» **Exercise**
Look through the lines below and copy each one that includes "webp".

Document images with source code:

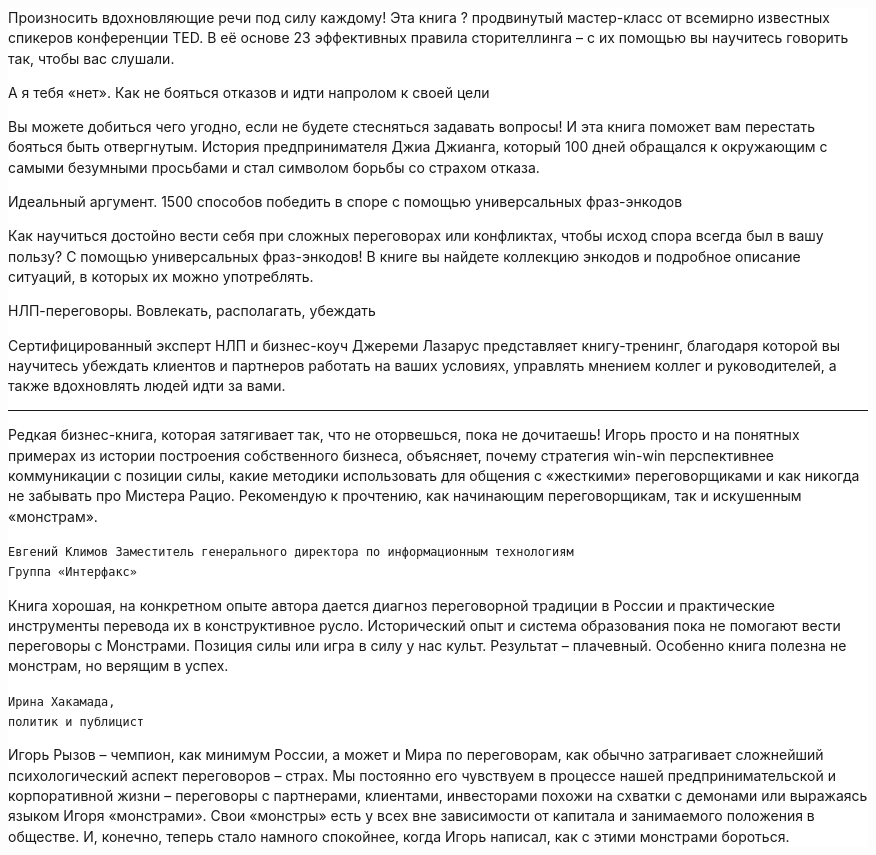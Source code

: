 Произносить вдохновляющие речи под силу каждому! Эта книга ? продвинутый
мастер-класс от всемирно известных спикеров конференции TED. В её основе
23 эффективных правила сторителлинга – с их помощью вы научитесь
говорить так, чтобы вас слушали.

А я тебя «нет». Как не бояться отказов и идти напролом к своей цели

Вы можете добиться чего угодно, если не будете стесняться задавать
вопросы! И эта книга поможет вам перестать бояться быть отвергнутым.
История предпринимателя Джиа Джианга, который 100 дней обращался к
окружающим с самыми безумными просьбами и стал символом борьбы со
страхом отказа.

Идеальный аргумент. 1500 способов победить в споре с помощью
универсальных фраз-энкодов

Как научиться достойно вести себя при сложных переговорах или
конфликтах, чтобы исход спора всегда был в вашу пользу? С помощью
универсальных фраз-энкодов! В книге вы найдете коллекцию энкодов и
подробное описание ситуаций, в которых их можно употреблять.

НЛП-переговоры. Вовлекать, располагать, убеждать

Сертифицированный эксперт НЛП и бизнес-коуч Джереми Лазарус представляет
книгу-тренинг, благодаря которой вы научитесь убеждать клиентов и
партнеров работать на ваших условиях, управлять мнением коллег и
руководителей, а также вдохновлять людей идти за вами.

------------------------------------------------------------------------

Редкая бизнес-книга, которая затягивает так, что не оторвешься, пока не
дочитаешь! Игорь просто и на понятных примерах из истории построения
собственного бизнеса, объясняет, почему стратегия win-win перспективнее
коммуникации с позиции силы, какие методики использовать для общения с
«жесткими» переговорщиками и как никогда не забывать про Мистера Рацио.
Рекомендую к прочтению, как начинающим переговорщикам, так и искушенным
«монстрам».

    Евгений Климов Заместитель генерального директора по информационным технологиям
    Группа «Интерфакс»

Книга хорошая, на конкретном опыте автора дается диагноз переговорной
традиции в России и практические инструменты перевода их в
конструктивное русло. Исторический опыт и система образования пока не
помогают вести переговоры с Монстрами. Позиция силы или игра в силу у
нас культ. Результат – плачевный. Особенно книга полезна не монстрам, но
верящим в успех.

    Ирина Хакамада,
    политик и публицист

Игорь Рызов – чемпион, как минимум России, а может и Мира по
переговорам, как обычно затрагивает сложнейший психологический аспект
переговоров – страх. Мы постоянно его чувствуем в процессе нашей
предпринимательской и корпоративной жизни – переговоры с партнерами,
клиентами, инвесторами похожи на схватки с демонами или выражаясь языком
Игоря «монстрами». Свои «монстры» есть у всех вне зависимости от
капитала и занимаемого положения в обществе. И, конечно, теперь стало
намного спокойнее, когда Игорь написал, как с этими монстрами бороться.

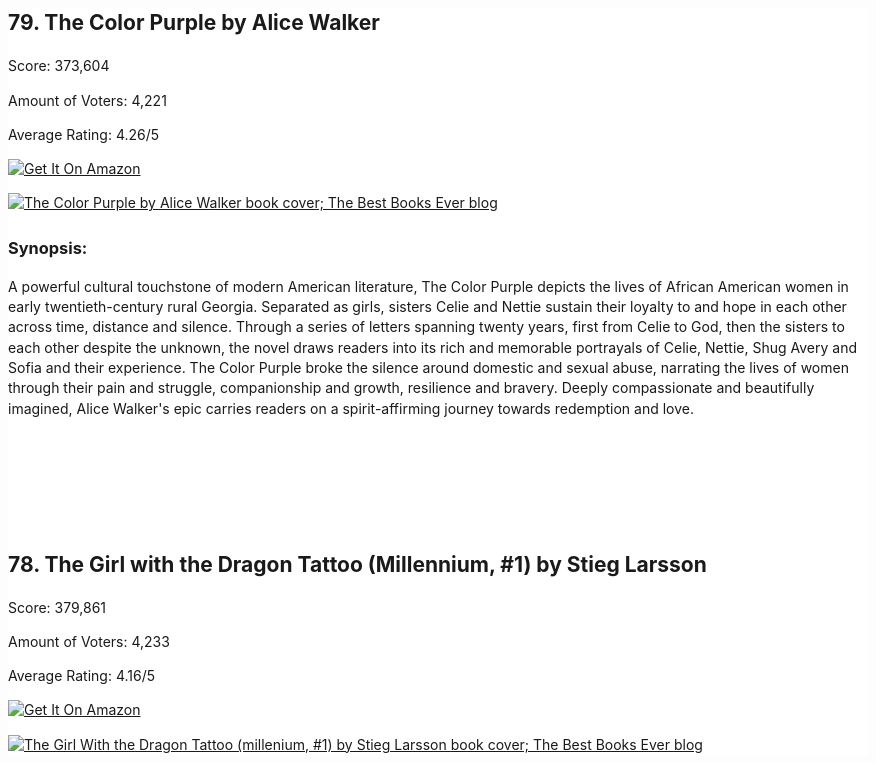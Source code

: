 ## 79. The Color Purple by Alice Walker

Score: 373,604

Amount of Voters: 4,221

Average Rating: 4.26/5

<a href="https://amzn.to/48xY5Kt"
target="\_blank"
rel="noopener noreferrer"><img
src="/img/posts/amazonbutton.png"
alt="Get It On Amazon"/>
</a>

<a href="https://amzn.to/48xY5Kt"><img src="/img/posts/bestbooks/purp.webp"
alt="The Color Purple by Alice Walker book cover; The Best Books Ever blog"
width="320px"></a>

### Synopsis:

A powerful cultural touchstone of modern American literature, The Color Purple depicts the lives of African American women in early twentieth-century rural Georgia. Separated as girls, sisters Celie and Nettie sustain their loyalty to and hope in each other across time, distance and silence. Through a series of letters spanning twenty years, first from Celie to God, then the sisters to each other despite the unknown, the novel draws readers into its rich and memorable portrayals of Celie, Nettie, Shug Avery and Sofia and their experience. The Color Purple broke the silence around domestic and sexual abuse, narrating the lives of women through their pain and struggle, companionship and growth, resilience and bravery. Deeply compassionate and beautifully imagined, Alice Walker's epic carries readers on a spirit-affirming journey towards redemption and love.
<br/><br/>
<br/><br/>
<br/><br/>

## 78. The Girl with the Dragon Tattoo (Millennium, #1) by Stieg Larsson

Score: 379,861

Amount of Voters: 4,233

Average Rating: 4.16/5

<a href="https://amzn.to/3PYYehR"
target="\_blank"
rel="noopener noreferrer"><img
src="/img/posts/amazonbutton.png"
alt="Get It On Amazon"/>
</a>

<a href="https://amzn.to/3PYYehR"><img src="/img/posts/bestbooks/girl.webp"
alt="The Girl With the Dragon Tattoo (millenium, #1) by Stieg Larsson book cover; The Best Books Ever blog"
width="320px"></a>
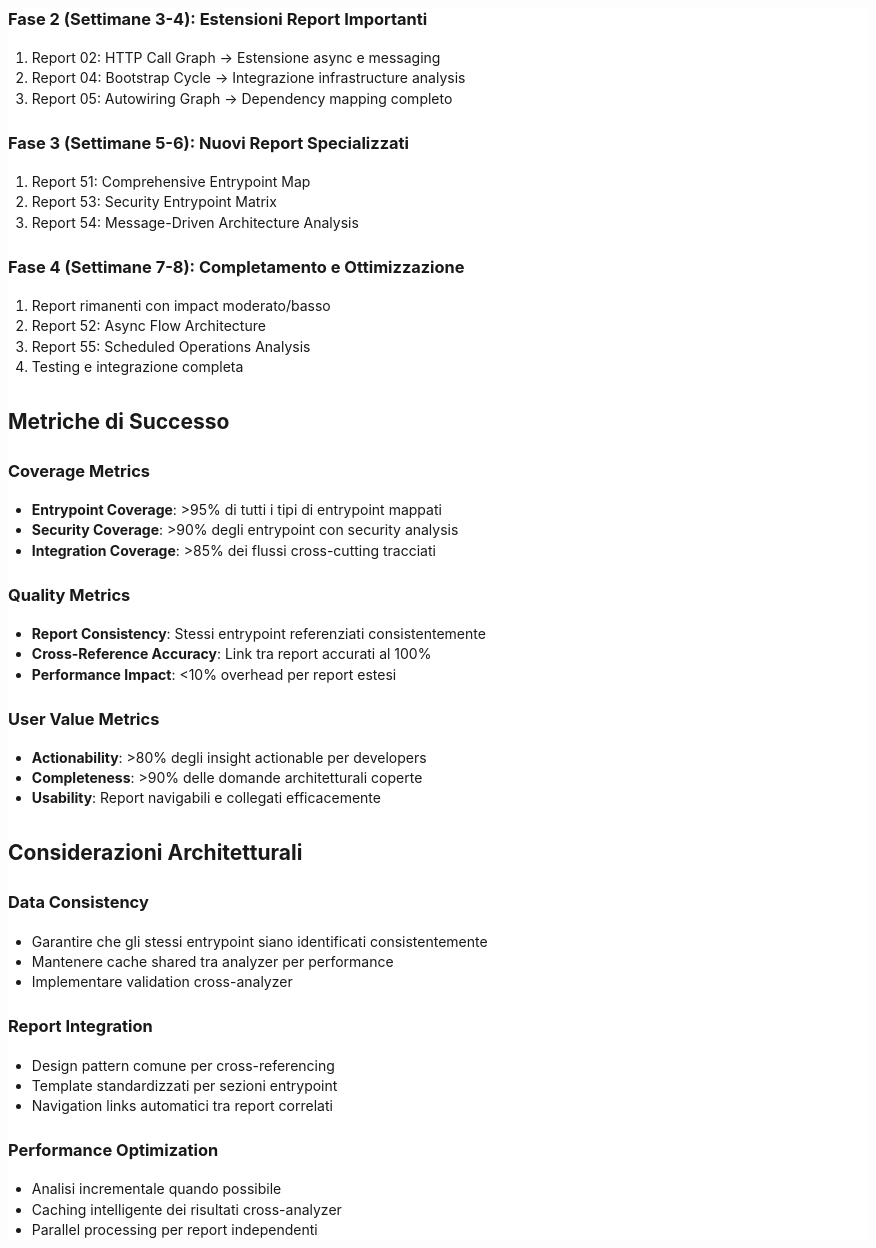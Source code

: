 ### Fase 2 (Settimane 3-4): Estensioni Report Importanti
1. Report 02: HTTP Call Graph → Estensione async e messaging
2. Report 04: Bootstrap Cycle → Integrazione infrastructure analysis
3. Report 05: Autowiring Graph → Dependency mapping completo

### Fase 3 (Settimane 5-6): Nuovi Report Specializzati
1. Report 51: Comprehensive Entrypoint Map
2. Report 53: Security Entrypoint Matrix  
3. Report 54: Message-Driven Architecture Analysis

### Fase 4 (Settimane 7-8): Completamento e Ottimizzazione
1. Report rimanenti con impact moderato/basso
2. Report 52: Async Flow Architecture
3. Report 55: Scheduled Operations Analysis
4. Testing e integrazione completa

## Metriche di Successo

### Coverage Metrics
- **Entrypoint Coverage**: >95% di tutti i tipi di entrypoint mappati
- **Security Coverage**: >90% degli entrypoint con security analysis
- **Integration Coverage**: >85% dei flussi cross-cutting tracciati

### Quality Metrics  
- **Report Consistency**: Stessi entrypoint referenziati consistentemente
- **Cross-Reference Accuracy**: Link tra report accurati al 100%
- **Performance Impact**: <10% overhead per report estesi

### User Value Metrics
- **Actionability**: >80% degli insight actionable per developers
- **Completeness**: >90% delle domande architetturali coperte
- **Usability**: Report navigabili e collegati efficacemente

## Considerazioni Architetturali

### Data Consistency
- Garantire che gli stessi entrypoint siano identificati consistentemente
- Mantenere cache shared tra analyzer per performance
- Implementare validation cross-analyzer

### Report Integration
- Design pattern comune per cross-referencing
- Template standardizzati per sezioni entrypoint
- Navigation links automatici tra report correlati

### Performance Optimization
- Analisi incrementale quando possibile
- Caching intelligente dei risultati cross-analyzer
- Parallel processing per report independenti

» **Result of this task**
<a href="https://amzn.to/48xY5Kt"><img src="/img/posts/bestbooks/purp.webp"
<a href="https://amzn.to/3PYYehR"><img src="/img/posts/bestbooks/girl.webp"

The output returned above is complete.